Instructions to follow
A complete answer lists every line of the entries below where the string "center" appears.

Records for processing
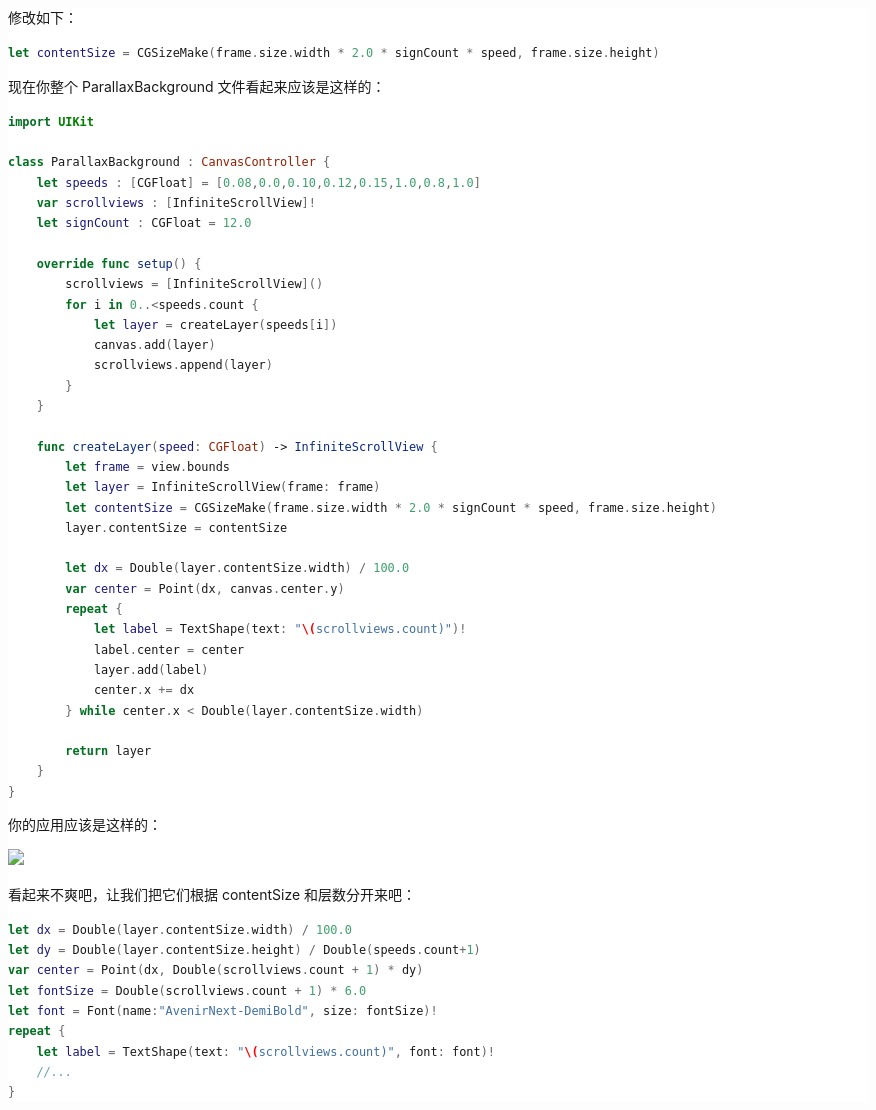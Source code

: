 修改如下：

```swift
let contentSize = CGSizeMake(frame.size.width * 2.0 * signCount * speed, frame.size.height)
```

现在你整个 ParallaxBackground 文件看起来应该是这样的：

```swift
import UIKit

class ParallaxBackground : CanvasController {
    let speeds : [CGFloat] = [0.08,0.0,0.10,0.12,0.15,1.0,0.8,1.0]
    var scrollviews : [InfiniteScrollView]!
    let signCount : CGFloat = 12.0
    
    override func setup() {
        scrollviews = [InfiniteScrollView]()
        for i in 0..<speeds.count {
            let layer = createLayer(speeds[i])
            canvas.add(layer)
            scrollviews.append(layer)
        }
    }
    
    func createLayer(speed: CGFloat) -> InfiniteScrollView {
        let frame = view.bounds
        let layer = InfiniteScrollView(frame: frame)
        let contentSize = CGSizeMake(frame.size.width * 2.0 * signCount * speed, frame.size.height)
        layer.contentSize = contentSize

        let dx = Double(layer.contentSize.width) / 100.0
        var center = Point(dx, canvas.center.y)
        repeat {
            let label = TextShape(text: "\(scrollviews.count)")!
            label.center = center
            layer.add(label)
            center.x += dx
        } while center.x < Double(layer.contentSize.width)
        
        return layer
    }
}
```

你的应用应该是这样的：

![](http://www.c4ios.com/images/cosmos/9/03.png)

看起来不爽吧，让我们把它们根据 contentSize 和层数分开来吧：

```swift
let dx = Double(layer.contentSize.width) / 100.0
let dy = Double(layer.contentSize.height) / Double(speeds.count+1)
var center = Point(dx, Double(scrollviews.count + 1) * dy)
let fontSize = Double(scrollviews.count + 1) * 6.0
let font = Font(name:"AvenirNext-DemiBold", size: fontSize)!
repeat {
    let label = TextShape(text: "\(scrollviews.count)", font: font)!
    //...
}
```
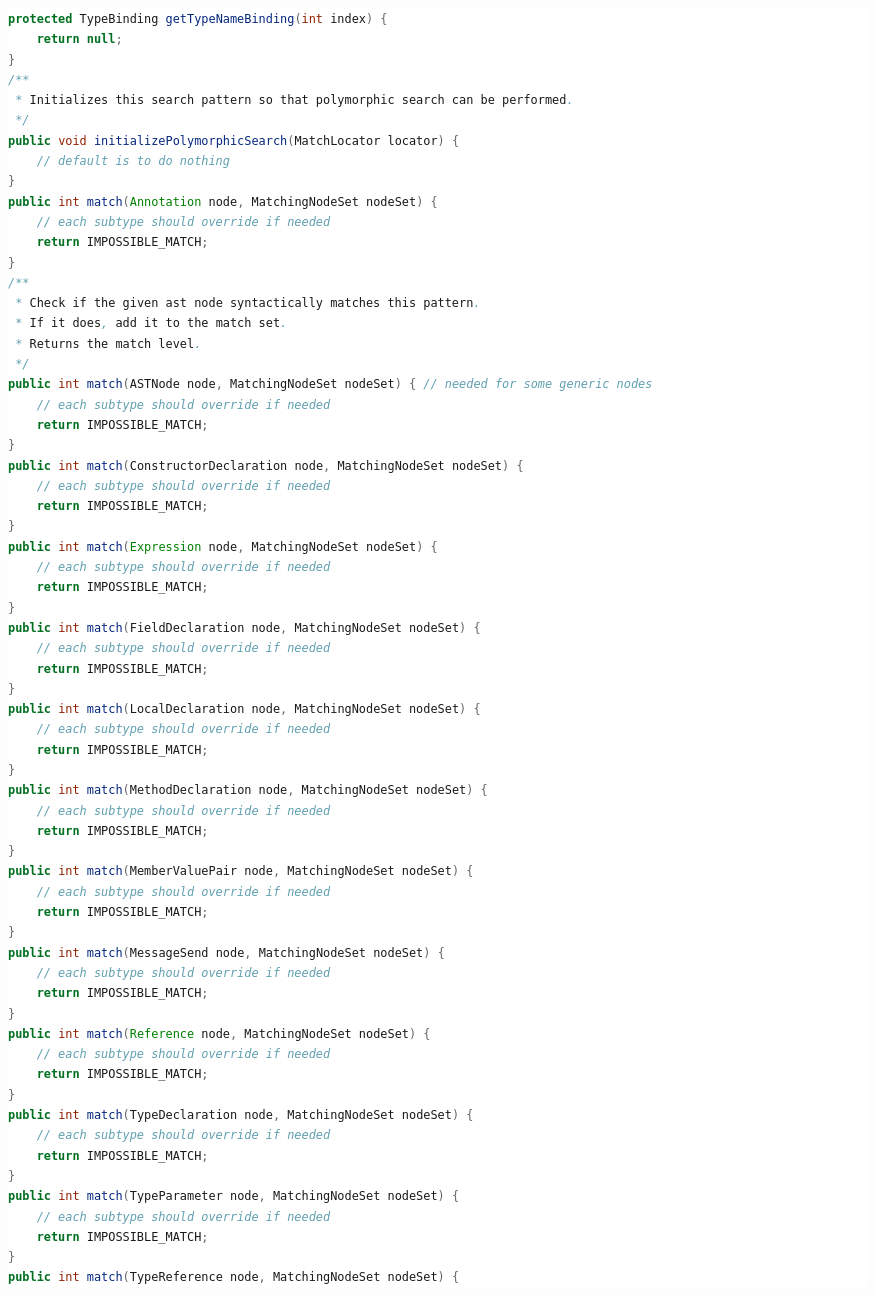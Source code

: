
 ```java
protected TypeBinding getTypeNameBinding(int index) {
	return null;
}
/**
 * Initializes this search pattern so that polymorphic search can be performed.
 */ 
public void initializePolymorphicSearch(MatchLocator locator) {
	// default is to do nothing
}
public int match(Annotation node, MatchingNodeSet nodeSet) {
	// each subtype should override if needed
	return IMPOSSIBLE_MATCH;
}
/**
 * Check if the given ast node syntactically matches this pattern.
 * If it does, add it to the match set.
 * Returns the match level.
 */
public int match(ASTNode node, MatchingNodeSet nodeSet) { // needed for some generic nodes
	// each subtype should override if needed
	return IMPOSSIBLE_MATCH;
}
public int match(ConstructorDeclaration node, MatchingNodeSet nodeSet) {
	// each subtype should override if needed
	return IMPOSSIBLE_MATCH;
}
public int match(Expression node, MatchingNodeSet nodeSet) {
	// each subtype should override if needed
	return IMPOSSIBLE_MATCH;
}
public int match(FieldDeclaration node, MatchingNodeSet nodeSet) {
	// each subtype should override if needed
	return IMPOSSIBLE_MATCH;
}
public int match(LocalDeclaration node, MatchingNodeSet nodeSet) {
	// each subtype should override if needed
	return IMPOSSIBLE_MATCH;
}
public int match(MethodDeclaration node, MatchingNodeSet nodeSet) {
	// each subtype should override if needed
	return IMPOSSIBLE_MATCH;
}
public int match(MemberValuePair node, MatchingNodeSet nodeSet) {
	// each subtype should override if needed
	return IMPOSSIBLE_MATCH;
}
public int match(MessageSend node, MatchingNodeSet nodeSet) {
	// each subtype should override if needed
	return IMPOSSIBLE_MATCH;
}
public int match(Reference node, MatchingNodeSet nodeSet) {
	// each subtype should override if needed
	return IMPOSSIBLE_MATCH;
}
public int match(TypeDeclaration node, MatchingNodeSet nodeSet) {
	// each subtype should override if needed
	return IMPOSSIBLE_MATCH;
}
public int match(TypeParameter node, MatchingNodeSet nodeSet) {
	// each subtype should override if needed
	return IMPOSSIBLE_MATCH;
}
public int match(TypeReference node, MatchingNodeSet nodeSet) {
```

...

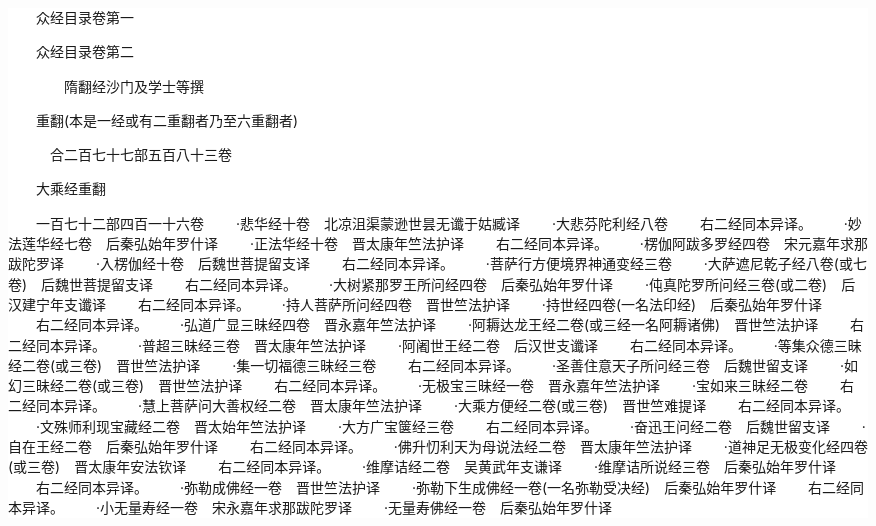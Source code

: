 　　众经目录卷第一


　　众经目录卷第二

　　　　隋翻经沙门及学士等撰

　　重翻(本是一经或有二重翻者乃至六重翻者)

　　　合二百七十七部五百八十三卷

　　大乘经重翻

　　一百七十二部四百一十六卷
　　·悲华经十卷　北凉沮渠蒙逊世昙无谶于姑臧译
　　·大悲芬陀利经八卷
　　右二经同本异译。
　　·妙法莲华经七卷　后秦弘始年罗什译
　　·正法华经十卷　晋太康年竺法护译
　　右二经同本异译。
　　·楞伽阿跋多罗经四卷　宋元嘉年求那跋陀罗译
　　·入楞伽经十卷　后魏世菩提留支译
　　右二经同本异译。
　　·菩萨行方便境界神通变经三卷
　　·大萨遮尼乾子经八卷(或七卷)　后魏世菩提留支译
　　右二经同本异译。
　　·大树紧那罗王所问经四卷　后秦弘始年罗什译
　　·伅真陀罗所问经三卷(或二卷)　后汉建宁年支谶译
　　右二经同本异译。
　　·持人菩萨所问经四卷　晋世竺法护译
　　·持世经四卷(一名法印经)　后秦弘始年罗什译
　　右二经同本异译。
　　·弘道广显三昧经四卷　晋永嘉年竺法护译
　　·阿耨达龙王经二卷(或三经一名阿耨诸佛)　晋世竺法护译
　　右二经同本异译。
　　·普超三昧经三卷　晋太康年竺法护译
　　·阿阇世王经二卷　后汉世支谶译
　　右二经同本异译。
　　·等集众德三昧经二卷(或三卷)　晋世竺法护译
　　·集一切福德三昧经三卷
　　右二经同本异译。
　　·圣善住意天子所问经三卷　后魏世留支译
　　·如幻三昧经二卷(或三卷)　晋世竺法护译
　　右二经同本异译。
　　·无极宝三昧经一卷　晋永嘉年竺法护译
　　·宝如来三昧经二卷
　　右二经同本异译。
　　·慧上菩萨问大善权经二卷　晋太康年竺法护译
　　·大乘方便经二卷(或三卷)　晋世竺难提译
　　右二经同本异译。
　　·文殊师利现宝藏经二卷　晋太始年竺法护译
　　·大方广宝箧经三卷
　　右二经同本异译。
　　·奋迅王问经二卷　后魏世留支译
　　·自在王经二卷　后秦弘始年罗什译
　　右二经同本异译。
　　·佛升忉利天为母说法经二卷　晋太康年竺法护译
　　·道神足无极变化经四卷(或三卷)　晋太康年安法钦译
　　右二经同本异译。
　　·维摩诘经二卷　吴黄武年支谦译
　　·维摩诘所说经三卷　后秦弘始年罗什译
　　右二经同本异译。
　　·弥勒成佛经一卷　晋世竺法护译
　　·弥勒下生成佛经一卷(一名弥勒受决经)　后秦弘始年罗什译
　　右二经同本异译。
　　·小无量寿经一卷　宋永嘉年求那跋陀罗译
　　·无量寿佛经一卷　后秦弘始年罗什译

Solution to this problem
        var center = Point(dx, canvas.center.y)
            label.center = center
            center.x += dx
        } while center.x < Double(layer.contentSize.width)
var center = Point(dx, Double(scrollviews.count + 1) * dy)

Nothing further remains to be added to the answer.